## Information given
BEGIN

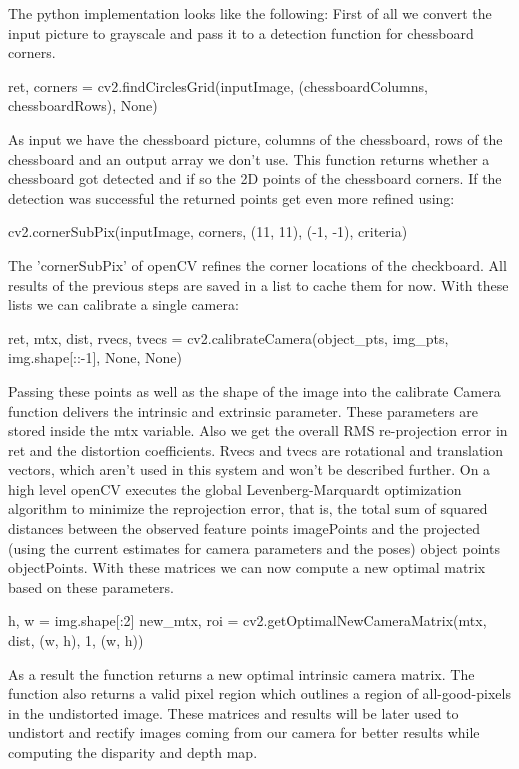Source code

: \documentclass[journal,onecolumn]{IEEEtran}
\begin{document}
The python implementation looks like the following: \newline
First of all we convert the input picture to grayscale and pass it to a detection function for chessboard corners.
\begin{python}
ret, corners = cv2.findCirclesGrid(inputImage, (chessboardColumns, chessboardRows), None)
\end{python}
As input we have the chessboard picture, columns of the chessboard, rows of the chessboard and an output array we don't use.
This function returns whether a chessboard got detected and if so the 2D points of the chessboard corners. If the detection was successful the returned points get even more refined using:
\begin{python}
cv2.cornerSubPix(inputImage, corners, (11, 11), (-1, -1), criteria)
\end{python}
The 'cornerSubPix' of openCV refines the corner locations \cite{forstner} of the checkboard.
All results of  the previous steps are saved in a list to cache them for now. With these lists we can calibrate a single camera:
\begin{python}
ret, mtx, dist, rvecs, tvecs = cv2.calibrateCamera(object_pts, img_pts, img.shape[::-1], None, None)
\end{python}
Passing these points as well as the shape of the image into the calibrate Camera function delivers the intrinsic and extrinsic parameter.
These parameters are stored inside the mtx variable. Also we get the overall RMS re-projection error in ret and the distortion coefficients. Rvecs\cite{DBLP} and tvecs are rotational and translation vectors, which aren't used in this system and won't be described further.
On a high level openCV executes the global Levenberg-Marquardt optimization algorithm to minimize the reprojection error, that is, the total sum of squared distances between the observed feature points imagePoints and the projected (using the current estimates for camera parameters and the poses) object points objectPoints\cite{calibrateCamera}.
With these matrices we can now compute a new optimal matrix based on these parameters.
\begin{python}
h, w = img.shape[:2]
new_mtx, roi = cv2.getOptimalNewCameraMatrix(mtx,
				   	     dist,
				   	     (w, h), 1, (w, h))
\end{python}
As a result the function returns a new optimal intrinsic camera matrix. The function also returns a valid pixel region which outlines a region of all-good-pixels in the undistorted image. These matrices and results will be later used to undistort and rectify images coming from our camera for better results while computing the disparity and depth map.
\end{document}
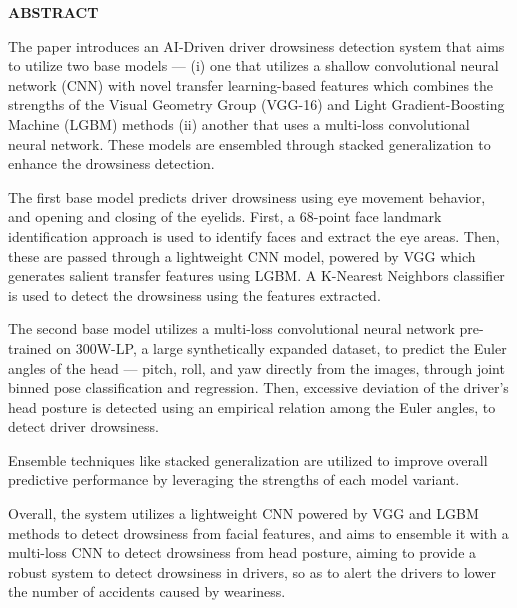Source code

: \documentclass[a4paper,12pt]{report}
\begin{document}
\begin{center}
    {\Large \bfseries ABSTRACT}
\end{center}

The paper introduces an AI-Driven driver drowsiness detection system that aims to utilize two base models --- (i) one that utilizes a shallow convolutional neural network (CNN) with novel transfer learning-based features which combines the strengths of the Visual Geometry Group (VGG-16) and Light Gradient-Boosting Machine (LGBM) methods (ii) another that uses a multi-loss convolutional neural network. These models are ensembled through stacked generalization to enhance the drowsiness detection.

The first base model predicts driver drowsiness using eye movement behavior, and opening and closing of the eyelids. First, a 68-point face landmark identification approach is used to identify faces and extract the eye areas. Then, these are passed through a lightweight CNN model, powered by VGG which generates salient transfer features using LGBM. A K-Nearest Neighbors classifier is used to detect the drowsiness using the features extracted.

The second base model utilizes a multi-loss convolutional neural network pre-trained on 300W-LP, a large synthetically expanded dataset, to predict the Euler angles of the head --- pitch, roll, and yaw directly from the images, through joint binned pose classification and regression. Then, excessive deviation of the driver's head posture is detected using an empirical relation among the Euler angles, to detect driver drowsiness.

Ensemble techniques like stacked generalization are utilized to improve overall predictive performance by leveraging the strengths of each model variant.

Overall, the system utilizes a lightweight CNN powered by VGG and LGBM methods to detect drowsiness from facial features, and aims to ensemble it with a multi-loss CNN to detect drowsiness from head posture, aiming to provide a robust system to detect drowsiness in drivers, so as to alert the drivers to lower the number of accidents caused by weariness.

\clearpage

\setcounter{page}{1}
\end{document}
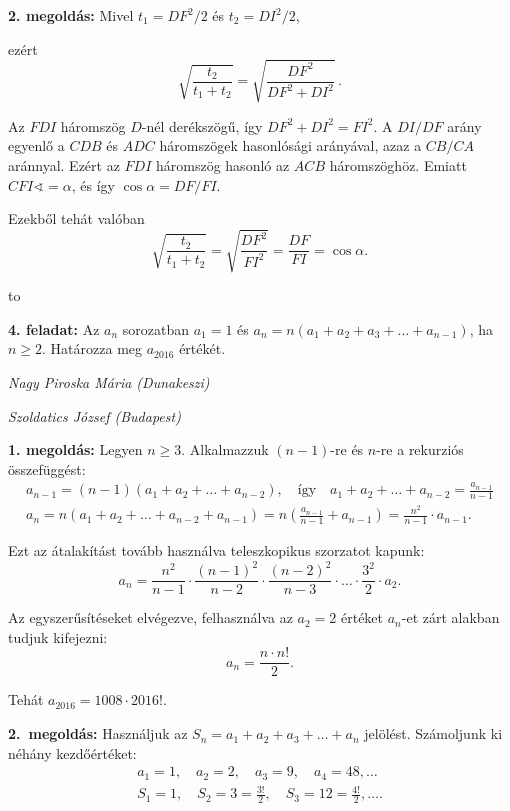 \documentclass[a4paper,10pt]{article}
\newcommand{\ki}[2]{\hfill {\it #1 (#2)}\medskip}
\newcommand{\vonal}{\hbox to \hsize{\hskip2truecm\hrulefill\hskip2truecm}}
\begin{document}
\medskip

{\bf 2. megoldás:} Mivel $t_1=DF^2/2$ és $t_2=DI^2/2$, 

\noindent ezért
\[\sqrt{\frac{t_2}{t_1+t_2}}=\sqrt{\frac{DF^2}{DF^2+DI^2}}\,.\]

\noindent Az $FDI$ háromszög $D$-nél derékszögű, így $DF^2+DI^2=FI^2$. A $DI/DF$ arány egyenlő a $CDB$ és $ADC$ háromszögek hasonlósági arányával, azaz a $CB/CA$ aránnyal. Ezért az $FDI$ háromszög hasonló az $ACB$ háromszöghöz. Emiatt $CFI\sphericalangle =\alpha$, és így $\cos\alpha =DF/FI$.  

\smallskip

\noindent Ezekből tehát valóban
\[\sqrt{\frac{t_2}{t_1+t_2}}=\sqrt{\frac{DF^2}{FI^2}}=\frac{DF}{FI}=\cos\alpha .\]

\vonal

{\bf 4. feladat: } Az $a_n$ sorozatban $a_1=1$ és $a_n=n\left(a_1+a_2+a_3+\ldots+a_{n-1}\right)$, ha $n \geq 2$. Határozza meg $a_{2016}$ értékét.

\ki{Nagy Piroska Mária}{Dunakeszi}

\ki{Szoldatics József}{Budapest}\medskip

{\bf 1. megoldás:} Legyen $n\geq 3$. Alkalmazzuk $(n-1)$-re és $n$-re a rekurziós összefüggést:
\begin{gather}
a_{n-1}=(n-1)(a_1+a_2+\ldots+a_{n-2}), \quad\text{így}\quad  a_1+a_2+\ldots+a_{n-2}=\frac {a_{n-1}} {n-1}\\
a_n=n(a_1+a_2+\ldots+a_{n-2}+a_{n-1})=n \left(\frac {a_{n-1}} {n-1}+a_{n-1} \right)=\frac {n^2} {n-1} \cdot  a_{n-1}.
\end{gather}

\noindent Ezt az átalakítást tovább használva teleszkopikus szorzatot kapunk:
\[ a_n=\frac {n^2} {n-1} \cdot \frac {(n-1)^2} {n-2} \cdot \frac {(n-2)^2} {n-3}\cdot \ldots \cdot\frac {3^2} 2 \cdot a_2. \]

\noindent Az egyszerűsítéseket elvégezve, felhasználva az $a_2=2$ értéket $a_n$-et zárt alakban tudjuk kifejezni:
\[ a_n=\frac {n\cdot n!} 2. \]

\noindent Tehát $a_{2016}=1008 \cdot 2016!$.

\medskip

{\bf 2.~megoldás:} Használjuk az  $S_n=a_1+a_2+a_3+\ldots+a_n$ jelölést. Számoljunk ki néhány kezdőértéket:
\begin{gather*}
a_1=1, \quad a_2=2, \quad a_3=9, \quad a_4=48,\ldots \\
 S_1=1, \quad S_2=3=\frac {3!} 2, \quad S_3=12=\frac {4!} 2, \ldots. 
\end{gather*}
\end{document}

END

## What is required
The required output is every line above that contains the string "error".

## Answer
These parameters are stored inside the mtx variable. Also we get the overall RMS re-projection error in ret and the distortion coefficients. Rvecs\cite{DBLP} and tvecs are rotational and translation vectors, which aren't used in this system and won't be described further.
On a high level openCV executes the global Levenberg-Marquardt optimization algorithm to minimize the reprojection error, that is, the total sum of squared distances between the observed feature points imagePoints and the projected (using the current estimates for camera parameters and the poses) object points objectPoints\cite{calibrateCamera}.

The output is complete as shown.